___ RECORDS TO USE ___
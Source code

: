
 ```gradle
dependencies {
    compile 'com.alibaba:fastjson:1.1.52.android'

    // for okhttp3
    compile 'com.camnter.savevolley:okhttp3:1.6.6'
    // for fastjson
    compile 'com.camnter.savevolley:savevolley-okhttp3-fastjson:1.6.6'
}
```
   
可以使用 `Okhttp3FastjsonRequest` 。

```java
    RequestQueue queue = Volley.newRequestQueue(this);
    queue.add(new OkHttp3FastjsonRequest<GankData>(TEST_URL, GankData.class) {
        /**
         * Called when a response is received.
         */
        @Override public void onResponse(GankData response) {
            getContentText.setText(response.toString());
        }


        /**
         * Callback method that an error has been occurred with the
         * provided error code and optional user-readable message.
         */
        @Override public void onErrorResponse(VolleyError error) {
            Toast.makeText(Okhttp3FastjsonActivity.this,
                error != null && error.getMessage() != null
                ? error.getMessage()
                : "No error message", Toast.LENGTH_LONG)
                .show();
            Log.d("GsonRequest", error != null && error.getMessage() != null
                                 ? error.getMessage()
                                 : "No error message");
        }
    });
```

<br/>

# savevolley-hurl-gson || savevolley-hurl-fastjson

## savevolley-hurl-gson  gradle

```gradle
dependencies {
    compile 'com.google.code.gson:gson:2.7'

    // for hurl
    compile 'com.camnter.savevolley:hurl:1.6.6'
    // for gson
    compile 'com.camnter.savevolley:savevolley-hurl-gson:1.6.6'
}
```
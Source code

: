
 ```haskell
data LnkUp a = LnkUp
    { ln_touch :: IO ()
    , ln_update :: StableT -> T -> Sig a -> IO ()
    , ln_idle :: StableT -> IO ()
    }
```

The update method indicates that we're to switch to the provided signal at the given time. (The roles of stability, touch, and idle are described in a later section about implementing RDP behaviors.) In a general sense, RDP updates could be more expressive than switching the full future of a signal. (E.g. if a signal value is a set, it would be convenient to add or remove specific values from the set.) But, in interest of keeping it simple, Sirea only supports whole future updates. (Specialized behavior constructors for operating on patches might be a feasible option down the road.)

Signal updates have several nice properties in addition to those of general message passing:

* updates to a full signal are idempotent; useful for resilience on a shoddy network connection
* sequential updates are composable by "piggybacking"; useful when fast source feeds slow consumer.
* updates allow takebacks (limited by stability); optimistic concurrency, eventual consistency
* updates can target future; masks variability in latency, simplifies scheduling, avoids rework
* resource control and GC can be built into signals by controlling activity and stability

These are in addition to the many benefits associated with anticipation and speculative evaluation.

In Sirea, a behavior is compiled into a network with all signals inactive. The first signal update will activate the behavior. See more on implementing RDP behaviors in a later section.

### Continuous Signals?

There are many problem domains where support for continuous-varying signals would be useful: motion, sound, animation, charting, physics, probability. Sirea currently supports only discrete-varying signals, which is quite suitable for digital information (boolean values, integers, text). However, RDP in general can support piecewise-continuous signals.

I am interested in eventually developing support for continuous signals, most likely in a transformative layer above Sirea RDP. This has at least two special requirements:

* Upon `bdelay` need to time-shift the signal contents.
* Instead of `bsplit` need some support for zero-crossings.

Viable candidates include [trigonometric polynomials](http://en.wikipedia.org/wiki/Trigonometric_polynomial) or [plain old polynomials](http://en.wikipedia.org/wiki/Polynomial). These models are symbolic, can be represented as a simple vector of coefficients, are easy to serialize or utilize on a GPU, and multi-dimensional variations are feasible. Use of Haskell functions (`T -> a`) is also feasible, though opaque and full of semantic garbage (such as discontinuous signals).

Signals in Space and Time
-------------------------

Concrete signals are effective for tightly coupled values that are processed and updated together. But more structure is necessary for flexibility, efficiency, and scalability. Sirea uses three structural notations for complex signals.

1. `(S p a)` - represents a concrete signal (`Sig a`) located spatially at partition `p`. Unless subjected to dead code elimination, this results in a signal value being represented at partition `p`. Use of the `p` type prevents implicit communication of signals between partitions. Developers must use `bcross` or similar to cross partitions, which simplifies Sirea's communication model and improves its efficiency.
___
PROMPT> Please go through the data above and copy every line that has the word "simplifies".

RESULT>
* updates can target future; masks variability in latency, simplifies scheduling, avoids rework
1. `(S p a)` - represents a concrete signal (`Sig a`) located spatially at partition `p`. Unless subjected to dead code elimination, this results in a signal value being represented at partition `p`. Use of the `p` type prevents implicit communication of signals between partitions. Developers must use `bcross` or similar to cross partitions, which simplifies Sirea's communication model and improves its efficiency.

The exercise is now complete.